Rethinking Usability for Web 2.0 and Beyond
by William I. Wolff, Katherin Fitzpatrick, and Rene Youssef
1. I am fortunate to have had many wonderful teachers during my way-too-many years of
education. But no teacher has so subtlety and thoroughly transformed how I understand the
Internet—and, by extension, how I understand my place in the world—than John Slatin. This
transformation happened during his graduate seminar, Multimedia, Accessibility, and the Virtual
Body. The purpose of the course, it seems to me now (and despite what might have been on the
syllabus), was to suggest that designing a Web page was a rhetorical act fraught with real-world
implications. It was certainly not only about making the page look like what a designer had
sketched on a scrap of paper. This idea blew me away. John’s Access First Design approach
located the user—all users, regardless of (dis)ability—at the center of the design process. The
designer was merely the mechanism for ensuring that everyone who wanted to be able to
access and consume the information on a Web site should be able to. John’s approach was
essentially an answer to the questions, “What if we looked at this issue from this new
perspective? How would it change things?” Inherent in those deceptively simple questions are
a curiosity to learn more, a desire to never maintain the status quo, and an eagerness to
engage the world in new ways. I have tried to use those questions to inform all the courses I
teach, the research I continue to pursue, and the challenges I face in my life.
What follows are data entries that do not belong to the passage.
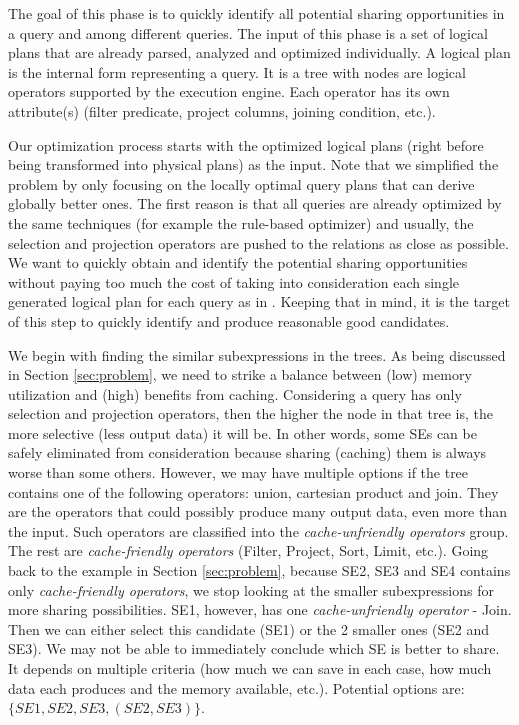 The goal of this phase is to quickly identify all potential sharing opportunities in a query and among different queries. The input of this phase is a set of logical plans that are already parsed, analyzed and optimized individually. A logical plan is the internal form representing a query. It is a tree with nodes are logical operators supported by the execution engine. Each operator has its own attribute(s) (filter predicate, project columns, joining condition, etc.).

Our optimization process starts with the optimized logical plans (right before being transformed into physical plans) as the input. Note that we simplified the problem by only focusing on the locally optimal query plans that can derive globally better ones. The first reason is that all queries are already optimized by the same techniques (for example the rule-based optimizer) and usually, the selection and projection operators are pushed to the relations as close as possible. We want to quickly obtain and identify the potential sharing opportunities without paying too much the cost of taking into consideration each single generated logical plan for each query as in \cite{zhou2007efficient}. Keeping that in mind, it is the target of this step to quickly identify and produce reasonable good candidates.

We begin with finding the similar subexpressions in the trees. As being discussed in Section \ref{sec:problem}, we need to strike a balance between (low) memory utilization and (high) benefits from caching. Considering a query has only selection and projection operators, then the higher the node in that tree is, the more selective (less output data) it will be. In other words, some SEs can be safely eliminated from consideration because sharing (caching) them is always worse than some others. However, we may have multiple options if the tree contains one of the following operators: union, cartesian product and join. They are the operators that could possibly produce many output data, even more than the input. Such operators are classified into the \emph{cache-unfriendly operators} group. The rest are \emph{cache-friendly operators} (Filter, Project, Sort, Limit, etc.). Going back to the example in Section \ref{sec:problem}, because SE2, SE3 and SE4 contains only \emph{cache-friendly operators}, we stop looking at the smaller subexpressions for more sharing possibilities. SE1, however, has one \emph{cache-unfriendly operator} - Join. Then we can either select this candidate (SE1) or the 2 smaller ones (SE2 and SE3). We may not be able to immediately conclude which SE is better to share. It depends on multiple criteria (how much we can save in each case, how much data each produces and the memory available, etc.). Potential options are: $\{SE1, SE2, SE3, (SE2, SE3)\}$.

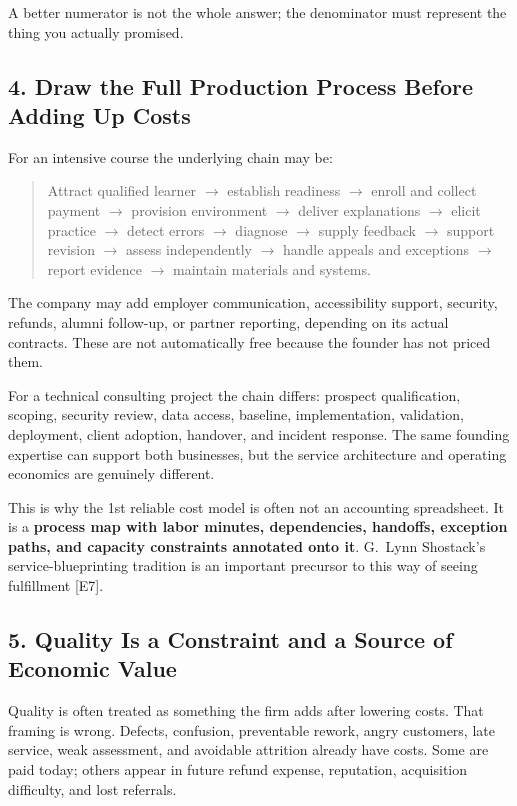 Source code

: A better numerator is not the whole answer; the denominator must represent the thing you actually promised.

\subsection*{4. Draw the Full Production Process Before Adding Up Costs}

For an intensive course the underlying chain may be:

\begin{quote}
Attract qualified learner $\rightarrow$ establish readiness $\rightarrow$ enroll and collect payment $\rightarrow$ provision environment $\rightarrow$ deliver explanations $\rightarrow$ elicit practice $\rightarrow$ detect errors $\rightarrow$ diagnose $\rightarrow$ supply feedback $\rightarrow$ support revision $\rightarrow$ assess independently $\rightarrow$ handle appeals and exceptions $\rightarrow$ report evidence $\rightarrow$ maintain materials and systems.
\end{quote}

The company may add employer communication, accessibility support, security, refunds, alumni follow-up, or partner reporting, depending on its actual contracts. These are not automatically free because the founder has not priced them.

For a technical consulting project the chain differs: prospect qualification, scoping, security review, data access, baseline, implementation, validation, deployment, client adoption, handover, and incident response. The same founding expertise can support both businesses, but the service architecture and operating economics are genuinely different.

This is why the 1st reliable cost model is often not an accounting spreadsheet. It is a \textbf{process map with labor minutes, dependencies, handoffs, exception paths, and capacity constraints annotated onto it}. G.~Lynn Shostack's service-blueprinting tradition is an important precursor to this way of seeing fulfillment [E7].

\subsection*{5. Quality Is a Constraint and a Source of Economic Value}

Quality is often treated as something the firm adds after lowering costs. That framing is wrong. Defects, confusion, preventable rework, angry customers, late service, weak assessment, and avoidable attrition already have costs. Some are paid today; others appear in future refund expense, reputation, acquisition difficulty, and lost referrals.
John closes his
seminal article, “The Art of ALT,” with the sentence, “As rhetoricians of the Web and teachers of
writing in webbed environments we can now participate in reshaping practice.” This article is an
extension of the practice of writing that he reshaped by his teaching, example, and approach to
life. —Bill Wolff
Introduction
2. In a groundbreaking 1983 presentation that initiated a user-centered focus on designing
computing systems, Gould and Lewis suggested four main principles for designers. First,
designers should know who their users will be. This could be achieved by careful study of users
“cognitive, behavioral, anthropomorphic, and attitudinal characteristics” (50). Second, designers
should work with a group of suspected users at the early stages of the design of the computing
system. Third, in the early stages of the design process, those users should interact with
prototypes and their performance should be evaluated. Fourth, when users have problems
using a computer system, designers must fix them. Thus began the field of usability, which is
dedicated to the idea that if a computer system or application is going to be successful it must
be easy to use, efficient in terms of the amount of time it takes to use, and aesthetically pleasing
to use. To achieve success in these areas, designers create usability studies. In these studies
potential users are put through a series of goal-oriented tasks and their successes are
measured along pre-determined scales. Often voice-aloud protocols are employed by asking
the test subject pre-set and task-emergent questions and/or asking the subject to talk through
the decisions they make when trying to reach their goal (Barnum & Dragga). Usability test
methodologies have been applied to all manner of technologies with which humans interact; in
this paper we will be focusing on usability studies designed to assess the usability of Web sites.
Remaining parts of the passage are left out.